Figure 4. SAR’336 promotes the migration of antigen-specific, IL-10⁺ Tregs.

(A–C) Splenic CD4⁺GFP^– Teffs were CTV-labeled and activated in the presence of APCs and soluble anti-CD3 (1 μg/mL) with 5 ng/mL murine TGF-β and 1 μg/mL of SAR’336 for 72 hours. Representative flow cytometry of CTV and FoxP3-GFP expression. Representative of 2 distinct experiments. (B) Frequency of FoxP3⁺ among total live CD4⁺ cells. (C) Geometric MFI of FoxP3 among total CD4⁺ T cells. Seventy-two hours. Two-way ANOVA. ***P < 0.001. (D–F) CD4⁺GFP^– (Treg depleted) or total CD4⁺ T cells were isolated from female BDC2.5 FoxP3^GFPki NOD mice, and 3 × 10⁵ cells were adoptively transferred i.v. into female NOD mice. At days 0 and 3 after transfer, 0.03 mg/kg of SAR’336 was administered s.c. One-way ANOVA. Tukey’s correction. *P < 0.05, **P < 0.01.

Figure 5. SAR’336 expands Helios⁺ST2⁺ Tregs in the pancreas.

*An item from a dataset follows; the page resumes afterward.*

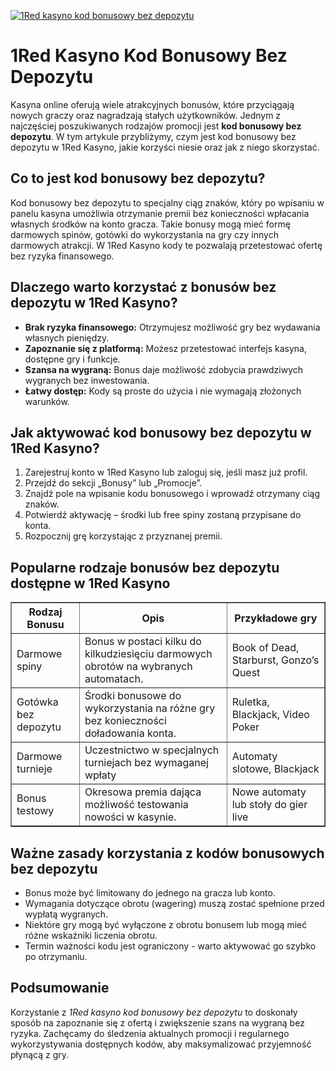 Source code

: [![1Red kasyno kod bonusowy bez depozytu](https://123-caf.pages.dev/gitsignup.png)](https://vrmoo.ru/Bt82HjjY)

<h1>1Red Kasyno Kod Bonusowy Bez Depozytu</h1> <p>Kasyna online oferują wiele atrakcyjnych bonusów, które przyciągają nowych graczy oraz nagradzają stałych użytkowników. Jednym z najczęściej poszukiwanych rodzajów promocji jest <strong>kod bonusowy bez depozytu</strong>. W tym artykule przybliżymy, czym jest kod bonusowy bez depozytu w 1Red Kasyno, jakie korzyści niesie oraz jak z niego skorzystać.</p>  <h2>Co to jest kod bonusowy bez depozytu?</h2> <p>Kod bonusowy bez depozytu to specjalny ciąg znaków, który po wpisaniu w panelu kasyna umożliwia otrzymanie premii bez konieczności wpłacania własnych środków na konto gracza. Takie bonusy mogą mieć formę darmowych spinów, gotówki do wykorzystania na gry czy innych darmowych atrakcji. W 1Red Kasyno kody te pozwalają przetestować ofertę bez ryzyka finansowego.</p>  <h2>Dlaczego warto korzystać z bonusów bez depozytu w 1Red Kasyno?</h2> <ul>   <li><strong>Brak ryzyka finansowego:</strong> Otrzymujesz możliwość gry bez wydawania własnych pieniędzy.</li>   <li><strong>Zapoznanie się z platformą:</strong> Możesz przetestować interfejs kasyna, dostępne gry i funkcje.</li>   <li><strong>Szansa na wygraną:</strong> Bonus daje możliwość zdobycia prawdziwych wygranych bez inwestowania.</li>   <li><strong>Łatwy dostęp:</strong> Kody są proste do użycia i nie wymagają złożonych warunków.</li> </ul>  <h2>Jak aktywować kod bonusowy bez depozytu w 1Red Kasyno?</h2> <ol>   <li>Zarejestruj konto w 1Red Kasyno lub zaloguj się, jeśli masz już profil.</li>   <li>Przejdź do sekcji „Bonusy” lub „Promocje”.</li>   <li>Znajdź pole na wpisanie kodu bonusowego i wprowadź otrzymany ciąg znaków.</li>   <li>Potwierdź aktywację – środki lub free spiny zostaną przypisane do konta.</li>   <li>Rozpocznij grę korzystając z przyznanej premii.</li> </ol>  <h2>Popularne rodzaje bonusów bez depozytu dostępne w 1Red Kasyno</h2> <table border="1" cellpadding="8" cellspacing="0" style="border-collapse: collapse; width: 100%;">   <thead>     <tr>       <th>Rodzaj Bonusu</th>       <th>Opis</th>       <th>Przykładowe gry</th>     </tr>   </thead>   <tbody>     <tr>       <td>Darmowe spiny</td>       <td>Bonus w postaci kilku do kilkudziesięciu darmowych obrotów na wybranych automatach.</td>       <td>Book of Dead, Starburst, Gonzo’s Quest</td>     </tr>     <tr>       <td>Gotówka bez depozytu</td>       <td>Środki bonusowe do wykorzystania na różne gry bez konieczności doładowania konta.</td>       <td>Ruletka, Blackjack, Video Poker</td>     </tr>     <tr>       <td>Darmowe turnieje</td>       <td>Uczestnictwo w specjalnych turniejach bez wymaganej wpłaty</td>       <td>Automaty slotowe, Blackjack</td>     </tr>     <tr>       <td>Bonus testowy</td>       <td>Okresowa premia dająca możliwość testowania nowości w kasynie.</td>       <td>Nowe automaty lub stoły do gier live</td>     </tr>   </tbody> </table>  <h2>Ważne zasady korzystania z kodów bonusowych bez depozytu</h2> <ul>   <li>Bonus może być limitowany do jednego na gracza lub konto.</li>   <li>Wymagania dotyczące obrotu (wagering) muszą zostać spełnione przed wypłatą wygranych.</li>   <li>Niektóre gry mogą być wyłączone z obrotu bonusem lub mogą mieć różne wskaźniki liczenia obrotu.</li>   <li>Termin ważności kodu jest ograniczony - warto aktywować go szybko po otrzymaniu.</li> </ul>  <h2>Podsumowanie</h2> <p>Korzystanie z <em>1Red kasyno kod bonusowy bez depozytu</em> to doskonały sposób na zapoznanie się z ofertą i zwiększenie szans na wygraną bez ryzyka. Zachęcamy do śledzenia aktualnych promocji i regularnego wykorzystywania dostępnych kodów, aby maksymalizować przyjemność płynącą z gry.</p>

(A) Representative flow cytometry plot of IL-10 and Helios expression among CD4⁺FoxP3⁺ T cells in the pancreas of vehicle- (left) and SAR’336-treated (right) mice at day 21. (B) Intracellular expression of master transcription factors RORγT (red), T-bet (gray), and GATA3 (green) in CD4⁺FoxP3⁺ T cells isolated from the pancreas at day 21 after adoptive transfer. Individual Student’s t test between markers. **P < 0.01; ***P < 0.001; ^###P < 0.001. (C) Representative flow cytometry plot of the expression of GATA3 and ST2 in CD3⁺CD4⁺FoxP3⁺ T cells isolated from the pancreas of vehicle- (veh) or SAR’336-treated mice at day 21. (D) Differential expression of ST2, GATA3, T-bet, RORγT, Helios, FoxP3, and IL-18R1 on CD4⁺FoxP3⁺ Tregs (gMFI/mean gMFI in both groups) from the pancreas at day 7. (n = 7–8/group.) Two-way ANOVA. *P < 0.05; **P < 0.01. (E) Representative flow cytometry of Helios and ST2 expression on pancreas-isolated CD4⁺FoxP3⁺ T cells at day 7 after transfer and frequency of Helios⁺ Tregs in the pancreas, panLN, and spleen at day 7 after transfer. Two-way ANOVA. ***P < 0.001. (F) Frequency of ST2⁺ among FoxP3⁺ Tregs in the pancreas, panLN, and spleen at day 7 after transfer. Two-way ANOVA. ***P < 0.001. (G) Frequency of IL-18R⁺ among FoxP3⁺ Tregs in the pancreas, panLN, and spleen at day 7 after transfer. Two-way ANOVA. *P < 0.05.